Tag Archives: Hilbert transform

Various proofs of Hilbert transform: Hardy’s inequality, Minkowski integral inequality

\mathbf{Problem:} For x,y>0, define

\displaystyle Tf(x)=\int_0^\infty \frac{f(y)}{x+y}dy

prove that T:L^p\to L^p is a bounded operator.

Proof by Hardy’s inequality

Hardy’s inequality: Let 1\leq p<\infty and f\geq 0

1. \forall\, \alpha<-1 

 \displaystyle \int_0^\infty\left(\int_0^x f(t)dt\right)^px^\alpha dx\leq \left(\frac{p}{1+|\alpha|}\right)^p\int_0^\infty f^p(t)t^{\alpha+p}dt

2. \forall\, \alpha>-1

\displaystyle \int_0^\infty\left(\int_x^\infty f(t)dt\right)^px^\alpha dx\leq \left(\frac{p}{1+\alpha}\right)^p\int_0^\infty f^p(t)t^{\alpha+p}dt

\mathbf{Proof:} Split Tf(x) as \displaystyle Tf(x)=\int_0^x \frac{f(y)}{x+y}dy+\int_{x}^\infty\frac{f(y)}{x+y}dy. Then

\displaystyle \left\|\int_0^x \frac{f(y)}{x+y}dy\right\|_p^p=\int_0^\infty \left|\int_0^x \frac{f(y)}{x+y}dy\right|^pdx\leq \int_0^\infty \left(\frac{1}{x}\int_0^x |f(y)|dy\right)^pdx\leq C_p\int_0^\infty|f(y)|^pdy

Here we used Hardy’s inequality case (1) with \alpha=-p<-1.

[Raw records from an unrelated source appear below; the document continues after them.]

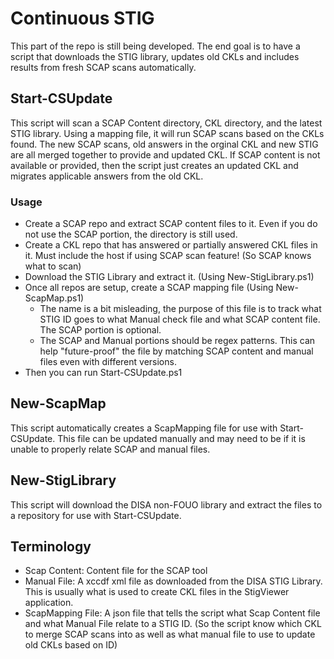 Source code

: # Continuous STIG
This part of the repo is still being developed. The end goal is to have a script that downloads the STIG library, updates old CKLs and includes results from fresh SCAP scans automatically.

## Start-CSUpdate
This script will scan a SCAP Content directory, CKL directory, and the latest STIG library. Using a mapping file, it will run SCAP scans based on the CKLs found. The new SCAP scans, old answers in the orginal CKL and new STIG are all merged together to provide and updated CKL. If SCAP content is not available or provided, then the script just creates an updated CKL and migrates applicable answers from the old CKL.

### Usage
* Create a SCAP repo and extract SCAP content files to it. Even if you do not use the SCAP portion, the directory is still used.
* Create a CKL repo that has answered or partially answered CKL files in it. Must include the host if using SCAP scan feature! (So SCAP knows what to scan)
* Download the STIG Library and extract it. (Using New-StigLibrary.ps1)
* Once all repos are setup, create a SCAP mapping file (Using New-ScapMap.ps1)
    - The name is a bit misleading, the purpose of this file is to track what STIG ID goes to what Manual check file and what SCAP content file. The SCAP portion is optional.
    - The SCAP and Manual portions should be regex patterns. This can help "future-proof" the file by matching SCAP content and manual files even with different versions.
* Then you can run Start-CSUpdate.ps1

## New-ScapMap
This script automatically creates a ScapMapping file for use with Start-CSUpdate. This file can be updated manually and may need to be if it is unable to properly relate SCAP and manual files.

## New-StigLibrary
This script will download the DISA non-FOUO library and extract the files to a repository for use with Start-CSUpdate.

## Terminology
- Scap Content: Content file for the SCAP tool
- Manual File: A xccdf xml file as downloaded from the DISA STIG Library. This is usually what is used to create CKL files in the StigViewer application.
- ScapMapping File: A json file that tells the script what Scap Content file and what Manual File relate to a STIG ID. (So the script know which CKL to merge SCAP scans into as well as what manual file to use to update old CKLs based on ID)
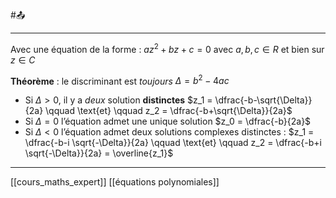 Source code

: #📤 
___
Avec une équation de la forme : $az^{2}+ bz + c=0$ avec $a,b,c \in R$ et bien sur $z \in C$

**Théorème** :
le discriminant est *toujours* $\Delta=b^2-4ac$
- Si $\Delta > 0$, il y a *deux* solution **distinctes** $z_1 = \dfrac{-b-\sqrt{\Delta}}{2a} \qquad \text{et} \qquad z_2 = \dfrac{-b+\sqrt{\Delta}}{2a}$
- Si $\Delta=0$ l’équation admet une unique solution $z_0 = \dfrac{-b}{2a}$
- Si $\Delta<0$ l’équation admet deux solutions complexes distinctes : $z_1 = \dfrac{-b-i \sqrt{-\Delta}}{2a} \qquad \text{et} \qquad z_2 = \dfrac{-b+i \sqrt{-\Delta}}{2a} = \overline{z_1}$ 

---
[[cours_maths_expert]] [[équations polynomiales]]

\displaystyle \left\|\int_x^\infty \frac{f(y)}{x+y}dy\right\|_p^p=\int_0^\infty \left|\int_x^\infty \frac{f(y)}{x+y}dy\right|^pdx\leq \int_0^\infty \left(\int_x^\infty\frac{|f(y)|}{y}dy\right)^pdx\leq C_p\int_0^\infty|f(y)|^pdy

Here we used Hardy’s inequality case (2) with \alpha=0.

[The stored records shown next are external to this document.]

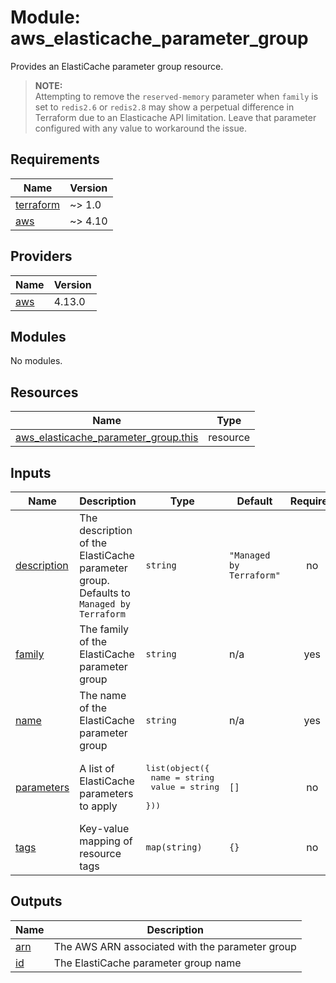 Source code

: # Module: aws_elasticache_parameter_group

Provides an ElastiCache parameter group resource.

> **NOTE:** <br>
Attempting to remove the `reserved-memory` parameter when `family` is set to `redis2.6` or `redis2.8` may show a perpetual difference in Terraform due to an Elasticache API limitation. Leave that parameter configured with any value to workaround the issue.

<!-- BEGINNING OF PRE-COMMIT-TERRAFORM DOCS HOOK -->
## Requirements

| Name | Version |
|------|---------|
| <a name="requirement_terraform"></a> [terraform](#requirement\_terraform) | ~> 1.0 |
| <a name="requirement_aws"></a> [aws](#requirement\_aws) | ~> 4.10 |

## Providers

| Name | Version |
|------|---------|
| <a name="provider_aws"></a> [aws](#provider\_aws) | 4.13.0 |

## Modules

No modules.

## Resources

| Name | Type |
|------|------|
| [aws_elasticache_parameter_group.this](https://registry.terraform.io/providers/hashicorp/aws/latest/docs/resources/elasticache_parameter_group) | resource |

## Inputs

| Name | Description | Type | Default | Required |
|------|-------------|------|---------|:--------:|
| <a name="input_description"></a> [description](#input\_description) | The description of the ElastiCache parameter group. Defaults to `Managed by Terraform` | `string` | `"Managed by Terraform"` | no |
| <a name="input_family"></a> [family](#input\_family) | The family of the ElastiCache parameter group | `string` | n/a | yes |
| <a name="input_name"></a> [name](#input\_name) | The name of the ElastiCache parameter group | `string` | n/a | yes |
| <a name="input_parameters"></a> [parameters](#input\_parameters) | A list of ElastiCache parameters to apply | <pre>list(object({<br>    name  = string<br>    value = string<br>  }))</pre> | `[]` | no |
| <a name="input_tags"></a> [tags](#input\_tags) | Key-value mapping of resource tags | `map(string)` | `{}` | no |

## Outputs

| Name | Description |
|------|-------------|
| <a name="output_arn"></a> [arn](#output\_arn) | The AWS ARN associated with the parameter group |
| <a name="output_id"></a> [id](#output\_id) | The ElastiCache parameter group name |
<!-- END OF PRE-COMMIT-TERRAFORM DOCS HOOK --> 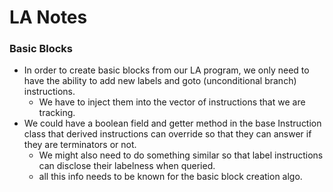 # LA Notes

### Basic Blocks
* In order to create basic blocks from our LA program, we only need to have the ability to add new labels and goto (unconditional branch) instructions.
    * We have to inject them into the vector of instructions that we are tracking.
* We could have a boolean field and getter method in the base Instruction class that derived instructions can override so that they can answer if they are terminators or not.
    * We might also need to do something similar so that label instructions can disclose their labelness when queried.
    * all this info needs to be known for the basic block creation algo.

So \displaystyle \|Tf\|_p\leq \left\|\int_0^x\frac{f(y)}{x+y}dy\right\|_p+\left\|\int_x^\infty\frac{f(y)}{x+y}dy\right\|_p\leq C\|f\|_p.

\text{Q.E.D}\hfill \square

Proof by Minkowski integral inequality

\mathbf{Proof:} Changing variable by y=tx

\displaystyle \int_0^\infty \frac{f(y)}{x+y}dy=\int_0^\infty\frac{f(tx)}{1+t}dt

So by Minkowski Integral Inequality

\displaystyle \|Tf\|_p=\left( \int_0^\infty \left(\int_0^\infty \frac{f(tx)}{1+t}dt\right)^pdx\right)^\frac{1}{p}\leq \int_0^\infty\left(\int_0^\infty \left|\frac{f(tx)}{1+t}\right|^pdx\right)^\frac{1}{p}dt\\=\int_0^\infty \frac{1}{(1+t)t^\frac{1}{p}}\left(\int_0^\infty|f(y)|^p\right)^\frac{1}{p}dt=\|f\|_p\int_0^\infty \frac{1}{(1+t)t^\frac{1}{p}}dt

Since p>1, \displaystyle \int_0^\infty \frac{1}{(1+t)t^\frac{1}{p}}dt<\infty. We are done.

\text{Q.E.D}\hfill \square

\mathbf{Remark:}

Pay attention to the tricks using here. The proof by Hardy’s inequality is hinted from Prof. Chanillo’s notes. For Minkowski method, see stein’s book.